Activity:
All lines from the entries below that contain the string "during" should be copied out.

═══ Dataset content

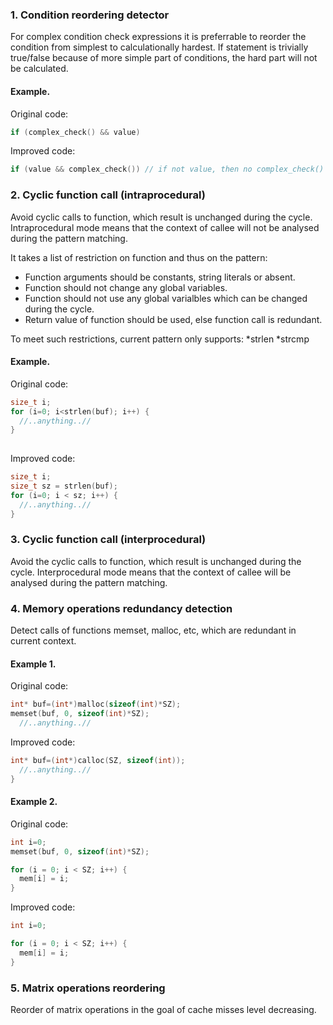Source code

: ### 1. Condition reordering detector

For complex condition check expressions it is preferrable to reorder the condition from simplest to calculationally hardest. If statement is trivially true/false because of more simple part of conditions, the hard part will not be calculated.

#### Example. 

Original code:
```C
if (complex_check() && value) 
```
Improved code:
```C
if (value && complex_check()) // if not value, then no complex_check()
```

### 2. Cyclic function call (intraprocedural)

Avoid cyclic calls to function, which result is unchanged during the cycle.
Intraprocedural mode means that the context of callee will not be analysed during the pattern matching.

It takes a list of restriction on function and thus on the pattern:
* Function arguments should be constants, string literals or absent. 
* Function should not change any global variables.
* Function should not use any global varialbles which can be changed during the cycle.
* Return value of function should be used, else function call is redundant.

To meet such restrictions, current pattern only supports:
*strlen
*strcmp

#### Example. 

Original code:
```C
size_t i;
for (i=0; i<strlen(buf); i++) {
  //..anything..//
}
 
```
Improved code:
```C
size_t i;
size_t sz = strlen(buf);
for (i=0; i < sz; i++) {
  //..anything..//
}
```
### 3. Cyclic function call (interprocedural)

Avoid the cyclic calls to function, which result is unchanged during the cycle.
Interprocedural mode means that the context of callee will be analysed during the pattern matching.

### 4. Memory operations redundancy detection

Detect calls of functions memset, malloc, etc, which are redundant in current context.

 #### Example 1.
 Original code:
```C
int* buf=(int*)malloc(sizeof(int)*SZ);
memset(buf, 0, sizeof(int)*SZ);
  //..anything..//
```
Improved code:
```C
int* buf=(int*)calloc(SZ, sizeof(int));
  //..anything..//
}
```
#### Example 2.
Original code:
```C
int i=0;
memset(buf, 0, sizeof(int)*SZ);

for (i = 0; i < SZ; i++) {
  mem[i] = i;
}
```
Improved code:
```C
int i=0;

for (i = 0; i < SZ; i++) {
  mem[i] = i;
}
```

### 5. Matrix operations reordering

Reorder of matrix operations in the goal of cache misses level decreasing.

══════

Solution for this task:
Avoid cyclic calls to function, which result is unchanged during the cycle.
Intraprocedural mode means that the context of callee will not be analysed during the pattern matching.
* Function should not use any global varialbles which can be changed during the cycle.
Avoid the cyclic calls to function, which result is unchanged during the cycle.
Interprocedural mode means that the context of callee will be analysed during the pattern matching.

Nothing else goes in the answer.